Published in final edited form as: Early Hum Dev. 2016 Jun 16;98:1–6. doi: 10.1016/j.earlhumdev.2016.06.001

Histological chorioamnionitis shapes the neonatal transcriptomic immune response

Jörn-Hendrik Weitkamp 1, Scott O Guthrie 1,2, Hector R Wong 3, Lyle L Moldawer 4, Henry V Baker 5, James L Wynn 6
PMCID: PMC4947555  NIHMSID: NIHMS796246  PMID: 27318328

Abstract

Background

Histologic chorioamnionitis (HCA) is commonly associated with preterm birth and deleterious post-natal outcomes including sepsis and necrotizing enterocolitis.

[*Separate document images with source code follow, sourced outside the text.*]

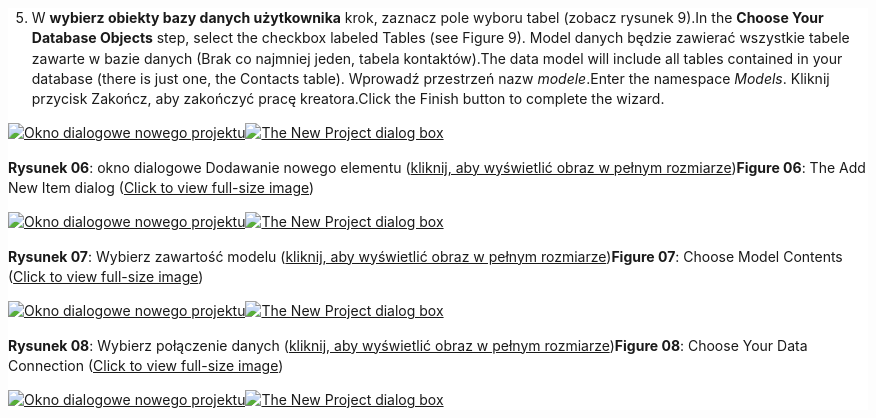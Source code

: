 5. <span data-ttu-id="e39c4-258">W **wybierz obiekty bazy danych użytkownika** krok, zaznacz pole wyboru tabel (zobacz rysunek 9).</span><span class="sxs-lookup"><span data-stu-id="e39c4-258">In the **Choose Your Database Objects** step, select the checkbox labeled Tables (see Figure 9).</span></span> <span data-ttu-id="e39c4-259">Model danych będzie zawierać wszystkie tabele zawarte w bazie danych (Brak co najmniej jeden, tabela kontaktów).</span><span class="sxs-lookup"><span data-stu-id="e39c4-259">The data model will include all tables contained in your database (there is just one, the Contacts table).</span></span> <span data-ttu-id="e39c4-260">Wprowadź przestrzeń nazw *modele*.</span><span class="sxs-lookup"><span data-stu-id="e39c4-260">Enter the namespace *Models*.</span></span> <span data-ttu-id="e39c4-261">Kliknij przycisk Zakończ, aby zakończyć pracę kreatora.</span><span class="sxs-lookup"><span data-stu-id="e39c4-261">Click the Finish button to complete the wizard.</span></span>


<span data-ttu-id="e39c4-262">[![Okno dialogowe nowego projektu](iteration-1-create-the-application-vb/_static/image6.jpg)](iteration-1-create-the-application-vb/_static/image11.png)</span><span class="sxs-lookup"><span data-stu-id="e39c4-262">[![The New Project dialog box](iteration-1-create-the-application-vb/_static/image6.jpg)](iteration-1-create-the-application-vb/_static/image11.png)</span></span>

<span data-ttu-id="e39c4-263">**Rysunek 06**: okno dialogowe Dodawanie nowego elementu ([kliknij, aby wyświetlić obraz w pełnym rozmiarze](iteration-1-create-the-application-vb/_static/image12.png))</span><span class="sxs-lookup"><span data-stu-id="e39c4-263">**Figure 06**: The Add New Item dialog ([Click to view full-size image](iteration-1-create-the-application-vb/_static/image12.png))</span></span>


<span data-ttu-id="e39c4-264">[![Okno dialogowe nowego projektu](iteration-1-create-the-application-vb/_static/image7.jpg)](iteration-1-create-the-application-vb/_static/image13.png)</span><span class="sxs-lookup"><span data-stu-id="e39c4-264">[![The New Project dialog box](iteration-1-create-the-application-vb/_static/image7.jpg)](iteration-1-create-the-application-vb/_static/image13.png)</span></span>

<span data-ttu-id="e39c4-265">**Rysunek 07**: Wybierz zawartość modelu ([kliknij, aby wyświetlić obraz w pełnym rozmiarze](iteration-1-create-the-application-vb/_static/image14.png))</span><span class="sxs-lookup"><span data-stu-id="e39c4-265">**Figure 07**: Choose Model Contents ([Click to view full-size image](iteration-1-create-the-application-vb/_static/image14.png))</span></span>


<span data-ttu-id="e39c4-266">[![Okno dialogowe nowego projektu](iteration-1-create-the-application-vb/_static/image8.jpg)](iteration-1-create-the-application-vb/_static/image15.png)</span><span class="sxs-lookup"><span data-stu-id="e39c4-266">[![The New Project dialog box](iteration-1-create-the-application-vb/_static/image8.jpg)](iteration-1-create-the-application-vb/_static/image15.png)</span></span>

<span data-ttu-id="e39c4-267">**Rysunek 08**: Wybierz połączenie danych ([kliknij, aby wyświetlić obraz w pełnym rozmiarze](iteration-1-create-the-application-vb/_static/image16.png))</span><span class="sxs-lookup"><span data-stu-id="e39c4-267">**Figure 08**: Choose Your Data Connection ([Click to view full-size image](iteration-1-create-the-application-vb/_static/image16.png))</span></span>


<span data-ttu-id="e39c4-268">[![Okno dialogowe nowego projektu](iteration-1-create-the-application-vb/_static/image9.jpg)](iteration-1-create-the-application-vb/_static/image17.png)</span><span class="sxs-lookup"><span data-stu-id="e39c4-268">[![The New Project dialog box](iteration-1-create-the-application-vb/_static/image9.jpg)](iteration-1-create-the-application-vb/_static/image17.png)</span></span>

Transcriptomic analysis has been used to uncover gene signatures that permit diagnosis and prognostication, show new therapeutic targets, and reveal mechanisms that underlie differential outcomes with other complex disease states in neonates such as sepsis.

Aims

To define the transcriptomic and inflammatory protein response in peripheral blood among infants with exposure to histologic chorioamnionitis.

Study Design

Prospective, observational study.

Subjects

Uninfected preterm neonates retrospectively categorized based on placental pathology with no HCA exposure (n = 18) or HCA exposure (n = 15).

Outcomes measures

We measured the transcriptomic and inflammatory mediator response in prospectively collected whole blood.

Results

We found 488 significant (p<0.001), differentially expressed genes in whole blood samples among uninfected neonates with HCA exposure that collectively represented activated innate and adaptive immune cellular pathways and revealed a potential regulatory role for the pleotropic microRNA molecule miR-155. Differentially secreted plasma cytokines in patients with HCA exposure compared to patients without HCA included MCP-1, MPO, and MMP-9 (p < 0.05).

Conclusions

Exposure to HCA distinctively activates the neonatal immune system in utero with potentially long-term health consequences.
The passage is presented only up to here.